For your second question, these CPU cores which can handle different types of computation than the cores in a GPU. I don't know too much on this topic (yet :P) but I believe that GPU cores tend to be best at handling non-branching code on shared memory (e.g. you have a big array and you tell your GPU to parallelize doubling each element of the array), which needs to be written in a specific GPU language like CUDA. Someone please correct me if I have these details wrong.

On the other hand, a CPU core can just do arbitrary computation but a CPU has significantly less parallelism than the GPU (even with 61 cores).

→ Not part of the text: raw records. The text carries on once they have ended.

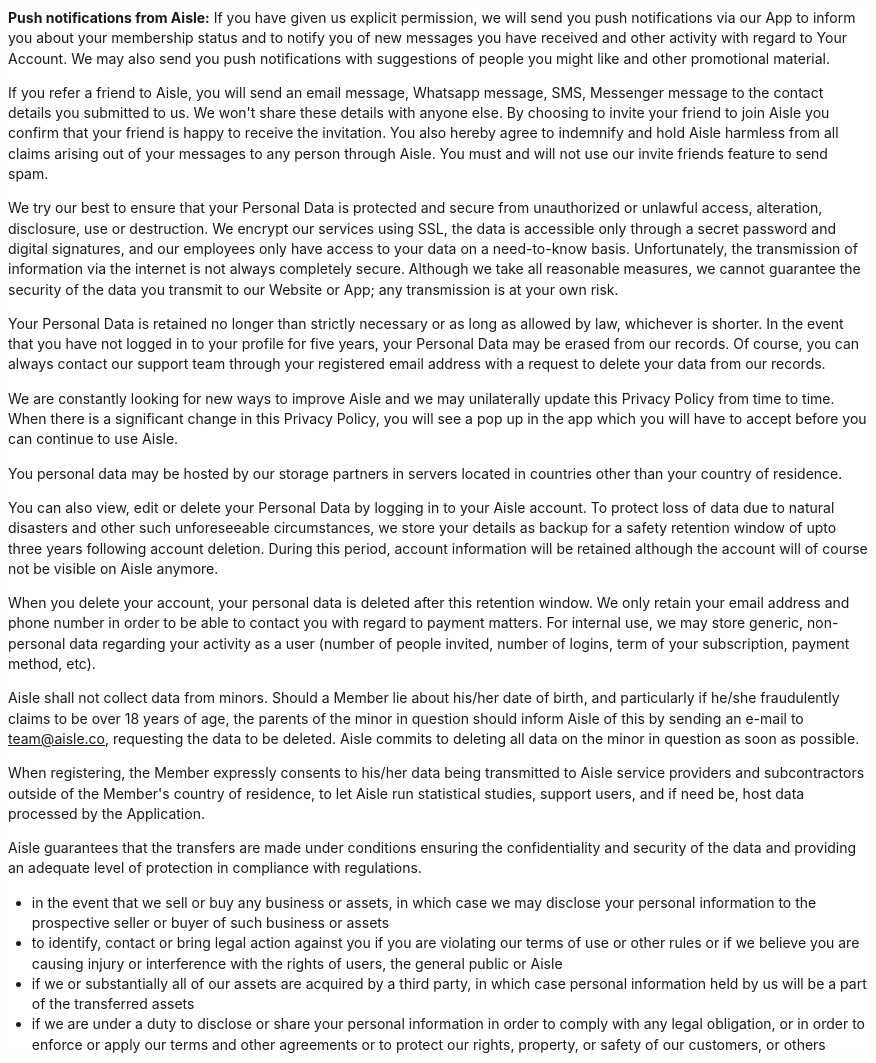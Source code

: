 **Push notifications from Aisle:** If you have given us explicit permission, we will send you push notifications via our App to inform you about your membership status and to notify you of new messages you have received and other activity with regard to Your Account. We may also send you push notifications with suggestions of people you might like and other promotional material.

If you refer a friend to Aisle, you will send an email message, Whatsapp message, SMS, Messenger message to the contact details you submitted to us. We won't share these details with anyone else. By choosing to invite your friend to join Aisle you confirm that your friend is happy to receive the invitation. You also hereby agree to indemnify and hold Aisle harmless from all claims arising out of your messages to any person through Aisle. You must and will not use our invite friends feature to send spam.

We try our best to ensure that your Personal Data is protected and secure from unauthorized or unlawful access, alteration, disclosure, use or destruction. We encrypt our services using SSL, the data is accessible only through a secret password and digital signatures, and our employees only have access to your data on a need-to-know basis. Unfortunately, the transmission of information via the internet is not always completely secure. Although we take all reasonable measures, we cannot guarantee the security of the data you transmit to our Website or App; any transmission is at your own risk.

Your Personal Data is retained no longer than strictly necessary or as long as allowed by law, whichever is shorter. In the event that you have not logged in to your profile for five years, your Personal Data may be erased from our records. Of course, you can always contact our support team through your registered email address with a request to delete your data from our records.

We are constantly looking for new ways to improve Aisle and we may unilaterally update this Privacy Policy from time to time. When there is a significant change in this Privacy Policy, you will see a pop up in the app which you will have to accept before you can continue to use Aisle.

You personal data may be hosted by our storage partners in servers located in countries other than your country of residence.

You can also view, edit or delete your Personal Data by logging in to your Aisle account. To protect loss of data due to natural disasters and other such unforeseeable circumstances, we store your details as backup for a safety retention window of upto three years following account deletion. During this period, account information will be retained although the account will of course not be visible on Aisle anymore.

When you delete your account, your personal data is deleted after this retention window. We only retain your email address and phone number in order to be able to contact you with regard to payment matters. For internal use, we may store generic, non-personal data regarding your activity as a user (number of people invited, number of logins, term of your subscription, payment method, etc).

Aisle shall not collect data from minors. Should a Member lie about his/her date of birth, and particularly if he/she fraudulently claims to be over 18 years of age, the parents of the minor in question should inform Aisle of this by sending an e-mail to [team@aisle.co](mailto:team@aisle.co), requesting the data to be deleted. Aisle commits to deleting all data on the minor in question as soon as possible.

When registering, the Member expressly consents to his/her data being transmitted to Aisle service providers and subcontractors outside of the Member's country of residence, to let Aisle run statistical studies, support users, and if need be, host data processed by the Application.

Aisle guarantees that the transfers are made under conditions ensuring the confidentiality and security of the data and providing an adequate level of protection in compliance with regulations.

  * in the event that we sell or buy any business or assets, in which case we may disclose your personal information to the prospective seller or buyer of such business or assets
  * to identify, contact or bring legal action against you if you are violating our terms of use or other rules or if we believe you are causing injury or interference with the rights of users, the general public or Aisle
  * if we or substantially all of our assets are acquired by a third party, in which case personal information held by us will be a part of the transferred assets
  * if we are under a duty to disclose or share your personal information in order to comply with any legal obligation, or in order to enforce or apply our terms and other agreements or to protect our rights, property, or safety of our customers, or others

I think also since there's all sorts arbitrary computation going on, there would be significantly more effort involved in communicating between the cores.

arjunh

@kurtmueller42 Good answer, we'll be looking at the precise differences between CPU's and GPU's in a few lectures. These differences mostly have to do with:

the compute-models. A CPU is built to execute just a few instructions on a small data-set at a time, while GPU's execute many threads organized in blocks, where threads in each block execute SIMD-style (single-instruction, multiple data; basically, the same instruction is executed across multiple data elements in parallel).
hardware sophistication: a CPU has far more complex hardware, including a sophisticated branch predictor and large caches, while GPU's can't have such resources (mostly owing to the number of execution contexts that are needed to perform the computation on such a large data-set).
overall core 'strength': CPU's generally have larger and faster individual cores than GPU's and can thus perform more complex operations faster, while a GPU's cores are built to perform many simple operations very quickly.

In other words, there is still very much a place for CPU's in today's world, even in the face of the awesome compute-power that GPU's provide. You're not going to see a GPU replacing a CPU's for the purposes of performing all the roles of an OS; that would be an extremely wasteful use of a GPU's resources!

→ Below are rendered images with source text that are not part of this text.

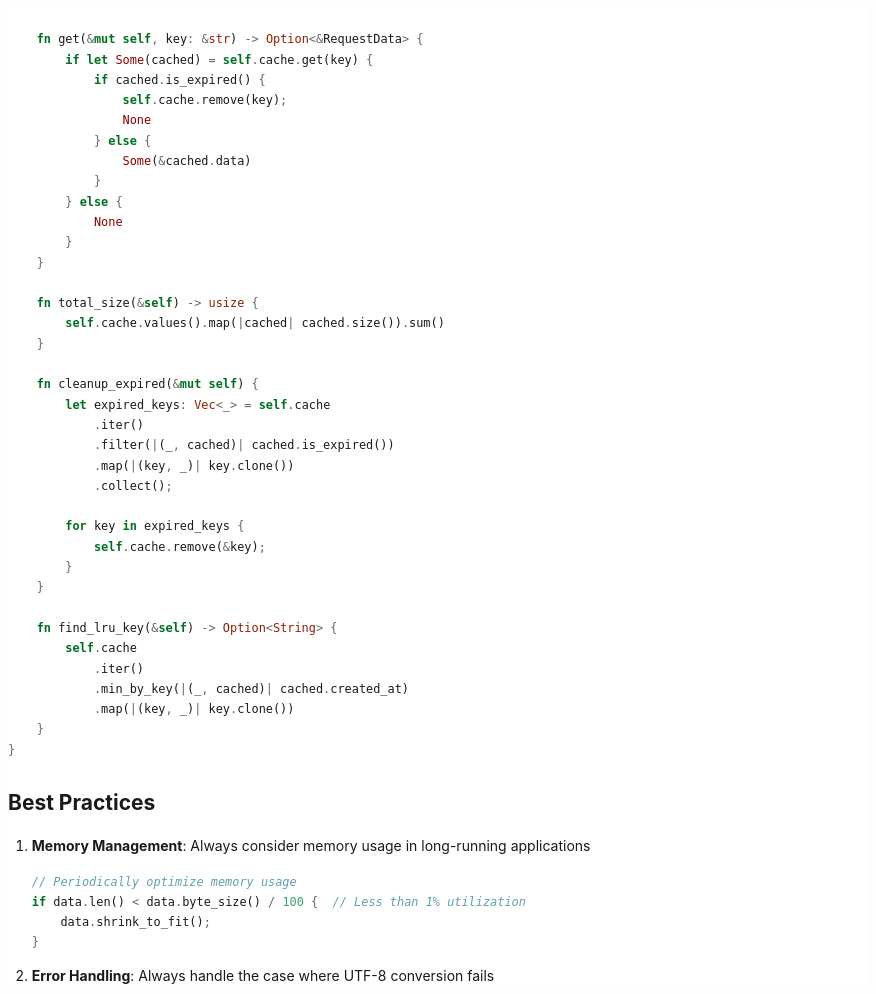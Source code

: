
 ```rust

    fn get(&mut self, key: &str) -> Option<&RequestData> {
        if let Some(cached) = self.cache.get(key) {
            if cached.is_expired() {
                self.cache.remove(key);
                None
            } else {
                Some(&cached.data)
            }
        } else {
            None
        }
    }

    fn total_size(&self) -> usize {
        self.cache.values().map(|cached| cached.size()).sum()
    }

    fn cleanup_expired(&mut self) {
        let expired_keys: Vec<_> = self.cache
            .iter()
            .filter(|(_, cached)| cached.is_expired())
            .map(|(key, _)| key.clone())
            .collect();

        for key in expired_keys {
            self.cache.remove(&key);
        }
    }

    fn find_lru_key(&self) -> Option<String> {
        self.cache
            .iter()
            .min_by_key(|(_, cached)| cached.created_at)
            .map(|(key, _)| key.clone())
    }
}
```

## Best Practices

1. **Memory Management**: Always consider memory usage in long-running applications

   ```rust
   // Periodically optimize memory usage
   if data.len() < data.byte_size() / 100 {  // Less than 1% utilization
       data.shrink_to_fit();
   }
   ```

2. **Error Handling**: Always handle the case where UTF-8 conversion fails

We'll talk more about how CPU's and GPU's can be mixed together to form high-performance chips when we look at heterogenous computing.

mkellogg

In my understanding, threads are grouped into blocks in CUDA, and the GPU groups threads in a block into warps. A single warp can execute only one path of execution (branching path) and only from one block, but it can do so on several threads at a time (32). Threads in a warp that aren't on the active execution path are inactive until the other threads wait for them or finish. Threads in the same block share fast memory. For these reasons blocks should be made such that the path of execution of each thread should be as close as possible to the other threads in the block. Also, the kernels (programs to be run on GPU by CUDA) should be written with minimal branching.

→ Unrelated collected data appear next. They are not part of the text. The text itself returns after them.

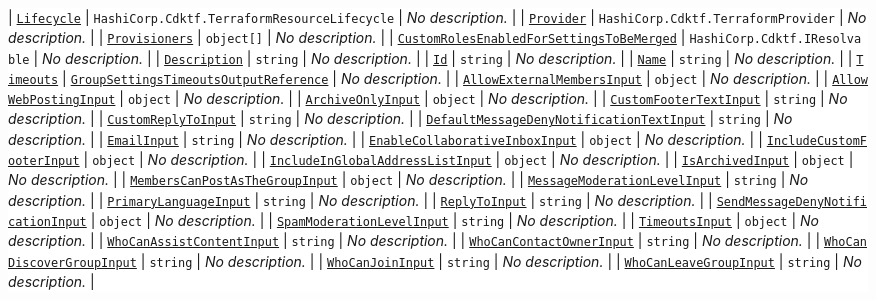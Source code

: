 | <code><a href="#@cdktf/provider-googleworkspace.groupSettings.GroupSettings.property.lifecycle">Lifecycle</a></code> | <code>HashiCorp.Cdktf.TerraformResourceLifecycle</code> | *No description.* |
| <code><a href="#@cdktf/provider-googleworkspace.groupSettings.GroupSettings.property.provider">Provider</a></code> | <code>HashiCorp.Cdktf.TerraformProvider</code> | *No description.* |
| <code><a href="#@cdktf/provider-googleworkspace.groupSettings.GroupSettings.property.provisioners">Provisioners</a></code> | <code>object[]</code> | *No description.* |
| <code><a href="#@cdktf/provider-googleworkspace.groupSettings.GroupSettings.property.customRolesEnabledForSettingsToBeMerged">CustomRolesEnabledForSettingsToBeMerged</a></code> | <code>HashiCorp.Cdktf.IResolvable</code> | *No description.* |
| <code><a href="#@cdktf/provider-googleworkspace.groupSettings.GroupSettings.property.description">Description</a></code> | <code>string</code> | *No description.* |
| <code><a href="#@cdktf/provider-googleworkspace.groupSettings.GroupSettings.property.id">Id</a></code> | <code>string</code> | *No description.* |
| <code><a href="#@cdktf/provider-googleworkspace.groupSettings.GroupSettings.property.name">Name</a></code> | <code>string</code> | *No description.* |
| <code><a href="#@cdktf/provider-googleworkspace.groupSettings.GroupSettings.property.timeouts">Timeouts</a></code> | <code><a href="#@cdktf/provider-googleworkspace.groupSettings.GroupSettingsTimeoutsOutputReference">GroupSettingsTimeoutsOutputReference</a></code> | *No description.* |
| <code><a href="#@cdktf/provider-googleworkspace.groupSettings.GroupSettings.property.allowExternalMembersInput">AllowExternalMembersInput</a></code> | <code>object</code> | *No description.* |
| <code><a href="#@cdktf/provider-googleworkspace.groupSettings.GroupSettings.property.allowWebPostingInput">AllowWebPostingInput</a></code> | <code>object</code> | *No description.* |
| <code><a href="#@cdktf/provider-googleworkspace.groupSettings.GroupSettings.property.archiveOnlyInput">ArchiveOnlyInput</a></code> | <code>object</code> | *No description.* |
| <code><a href="#@cdktf/provider-googleworkspace.groupSettings.GroupSettings.property.customFooterTextInput">CustomFooterTextInput</a></code> | <code>string</code> | *No description.* |
| <code><a href="#@cdktf/provider-googleworkspace.groupSettings.GroupSettings.property.customReplyToInput">CustomReplyToInput</a></code> | <code>string</code> | *No description.* |
| <code><a href="#@cdktf/provider-googleworkspace.groupSettings.GroupSettings.property.defaultMessageDenyNotificationTextInput">DefaultMessageDenyNotificationTextInput</a></code> | <code>string</code> | *No description.* |
| <code><a href="#@cdktf/provider-googleworkspace.groupSettings.GroupSettings.property.emailInput">EmailInput</a></code> | <code>string</code> | *No description.* |
| <code><a href="#@cdktf/provider-googleworkspace.groupSettings.GroupSettings.property.enableCollaborativeInboxInput">EnableCollaborativeInboxInput</a></code> | <code>object</code> | *No description.* |
| <code><a href="#@cdktf/provider-googleworkspace.groupSettings.GroupSettings.property.includeCustomFooterInput">IncludeCustomFooterInput</a></code> | <code>object</code> | *No description.* |
| <code><a href="#@cdktf/provider-googleworkspace.groupSettings.GroupSettings.property.includeInGlobalAddressListInput">IncludeInGlobalAddressListInput</a></code> | <code>object</code> | *No description.* |
| <code><a href="#@cdktf/provider-googleworkspace.groupSettings.GroupSettings.property.isArchivedInput">IsArchivedInput</a></code> | <code>object</code> | *No description.* |
| <code><a href="#@cdktf/provider-googleworkspace.groupSettings.GroupSettings.property.membersCanPostAsTheGroupInput">MembersCanPostAsTheGroupInput</a></code> | <code>object</code> | *No description.* |
| <code><a href="#@cdktf/provider-googleworkspace.groupSettings.GroupSettings.property.messageModerationLevelInput">MessageModerationLevelInput</a></code> | <code>string</code> | *No description.* |
| <code><a href="#@cdktf/provider-googleworkspace.groupSettings.GroupSettings.property.primaryLanguageInput">PrimaryLanguageInput</a></code> | <code>string</code> | *No description.* |
| <code><a href="#@cdktf/provider-googleworkspace.groupSettings.GroupSettings.property.replyToInput">ReplyToInput</a></code> | <code>string</code> | *No description.* |
| <code><a href="#@cdktf/provider-googleworkspace.groupSettings.GroupSettings.property.sendMessageDenyNotificationInput">SendMessageDenyNotificationInput</a></code> | <code>object</code> | *No description.* |
| <code><a href="#@cdktf/provider-googleworkspace.groupSettings.GroupSettings.property.spamModerationLevelInput">SpamModerationLevelInput</a></code> | <code>string</code> | *No description.* |
| <code><a href="#@cdktf/provider-googleworkspace.groupSettings.GroupSettings.property.timeoutsInput">TimeoutsInput</a></code> | <code>object</code> | *No description.* |
| <code><a href="#@cdktf/provider-googleworkspace.groupSettings.GroupSettings.property.whoCanAssistContentInput">WhoCanAssistContentInput</a></code> | <code>string</code> | *No description.* |
| <code><a href="#@cdktf/provider-googleworkspace.groupSettings.GroupSettings.property.whoCanContactOwnerInput">WhoCanContactOwnerInput</a></code> | <code>string</code> | *No description.* |
| <code><a href="#@cdktf/provider-googleworkspace.groupSettings.GroupSettings.property.whoCanDiscoverGroupInput">WhoCanDiscoverGroupInput</a></code> | <code>string</code> | *No description.* |
| <code><a href="#@cdktf/provider-googleworkspace.groupSettings.GroupSettings.property.whoCanJoinInput">WhoCanJoinInput</a></code> | <code>string</code> | *No description.* |
| <code><a href="#@cdktf/provider-googleworkspace.groupSettings.GroupSettings.property.whoCanLeaveGroupInput">WhoCanLeaveGroupInput</a></code> | <code>string</code> | *No description.* |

More on this can be found here: http://stackoverflow.com/questions/10460742/how-do-cuda-blocks-warps-threads-map-onto-cuda-cores

And here you can find a high-level description of the architecture: https://www.pgroup.com/lit/articles/insider/v2n1a5.htm

kurtmueller42

@yuel1 for your first question I googled around but couldn't find anything. Based on the picture, it seems to be 3 rows of 16 cores and then the top row they needed extra room for ((something)) so they could only fit 14 cores.

I'm not sure why it is 61 when I count 62, but I would guess one of the cores is dedicated to something particular process (e.g. coordinating the other cores maybe?) so it doesn't count.

ChandlerBing

I wanted to share an experience about this platform in the context of some concepts from Lecture 3. I worked on the Intel Xeon Phi platform during my undergrad thesis at ETH Zurich.

The Xeon Phi is a shared memory platform with 8GB RAM shared between all the cores, which can be upto 61 in number. The application at hand was implemented as a Kahn Process Network (KPN) - a particular kind of distributed model of computation - which parallelizes the application into processes. The processes then run on different cores of the Xeon Phi in parallel. The shared memory allows to do away the data copying involved in KPNs to a great extent, and was shown to achieve significant performance improvements. Such optimizations cannot be carried out on all multi-core platforms - the Intel’s SCC (Single-Chip Cloud Computer) which uses message passing buffers for communication between its cores is one such example.